There seemed to be many issues covered, but those who reviewed the movie came to very few of the same conclusions about the issues, or even the storyline, as my wife and I or, I might add, each other. There are issues of Environmental responsibility and Capitalism, issues of Male/Female relationships, Faith. One of the more striking possibilities is whether an abortion destroys the relationship between Neil (Ben Affleck) and Jane (Rachel McAdams). Leading up to Neil and Jane’s immoral relationship, there is a noticeable attempt on Jane’s part to get Neil to take the lead in the relationship. Jane tries to get Neil to pray with her, read the Bible with her, but all that they seem to do is fall headlong into bed with each other. Neil also has notably modern-guy issues taking the lead with his live-in girlfriend, Marina.
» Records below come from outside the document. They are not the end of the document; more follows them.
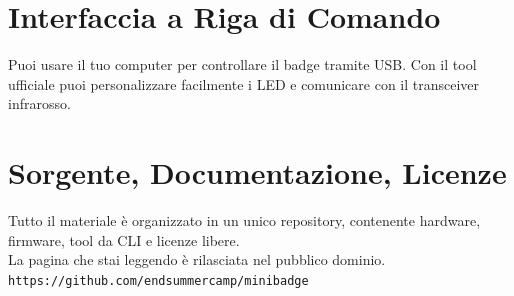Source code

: \documentclass[10pt]{datasheet}
\begin{document}
\section{Interfaccia a Riga di Comando}
Puoi usare il tuo computer per controllare il badge tramite USB.
Con il tool ufficiale puoi personalizzare facilmente i LED e comunicare con il transceiver infrarosso.
\vspace*{-5pt}
\section{Sorgente, Documentazione, Licenze}
Tutto il materiale è organizzato in un unico repository, contenente hardware, firmware, tool da CLI e licenze libere.\\
La pagina che stai leggendo è rilasciata nel pubblico dominio.\\
\texttt{https://github.com/endsummercamp/minibadge}
	
\end{document}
He can’t seem to speak the words, “please stay”. In fact, the realities of a contraceptive, infertile and immoral world might be the shortfall of many a person's happiness in this movie. 
            
Aside from Neil’s faith, which seems to do better under the tutelage of Fr. Quintana (Javier Bardem) later in the movie, Fr. Quintana appears to have some issues with his faith, but they aren’t quite as much of a crisis as the various critics (or those trying to sell the movie) wish to advertise. No, actually, Fr. Quintana’s interior-dialogue is really profoundly that of a parish priest who is doing a good job.
            
Fr. Quintana does have difficulties with parish life and remarks how dry and empty he feels in a prayer of the heart that is almost ceaseless; a sort of kenotic response to the graces of the Priesthood. You see him hesitate at homes trying to determine whether or not to knock, but the crisis-like hesitation is just as likely the Holy Spirit telling him not to knock. He interacts with Pentecostals who try to teach him about speaking in tongues or how to be joyful. He interacts with jailbirds and jail-bound criminals who want to pretend to be repentant or are - God knows. All the way through, any priest is able to relate to almost every incident. On his way out of the parish, having been transferred to another church, an apparently-autistic man says to him, “but who is going to preach the Gospel?” and that tells you of his success. In fact, his success is apparent in the mesmerizing and insightful snippets of sermons that he preaches to a sparsely-filled nave.
            
The basic lesson here, I think, is the fundamentally segmented story of Man or a man. Whether in the various “McMansions” on the Oklahoma prairie or the almost-dead downtown of an Oklahoma “city” or the snippets in the life of the priest or the tourist-filled and monk-abandoned Abbey of Mont St. Michel, in all of this, the significance is segmented into almost-clearly-defined moments of influence, decision and of grace - much the same as that interior autobiography of St. Augustine, his Confessions: Those segmented decisions are almost predetermined by the character formed by other decisions. Maybe that is what the Director of this film is trying to portray.
            
But what the Director stumbled onto, intentionally or inadvertently, is the reality of the Priesthood: To be there for the snippets, the segments, in others’ lives while the endless tedium of insane chaos and mindless boredom (often in geographic locations where we feel estranged and awash) threaten to drive one mad and mask the moments of grace that God is showering upon His people and that when one feels empty and dry the grace of the Priesthood is still flowing out into the world; in fact, it may be flowing better the emptier you feel. To touch the World with the grace of the Priesthood is to feel “virtue” going out of one (Luke 8:46), but to be emptied is but to be filled again and again to be emptied. Indeed, the failure of any priesthood as a man is very likely God's victory through the Great High Priest, Jesus Christ (Col. 3:3; 2 Cor. 12:10; 2 Cor. 11:30).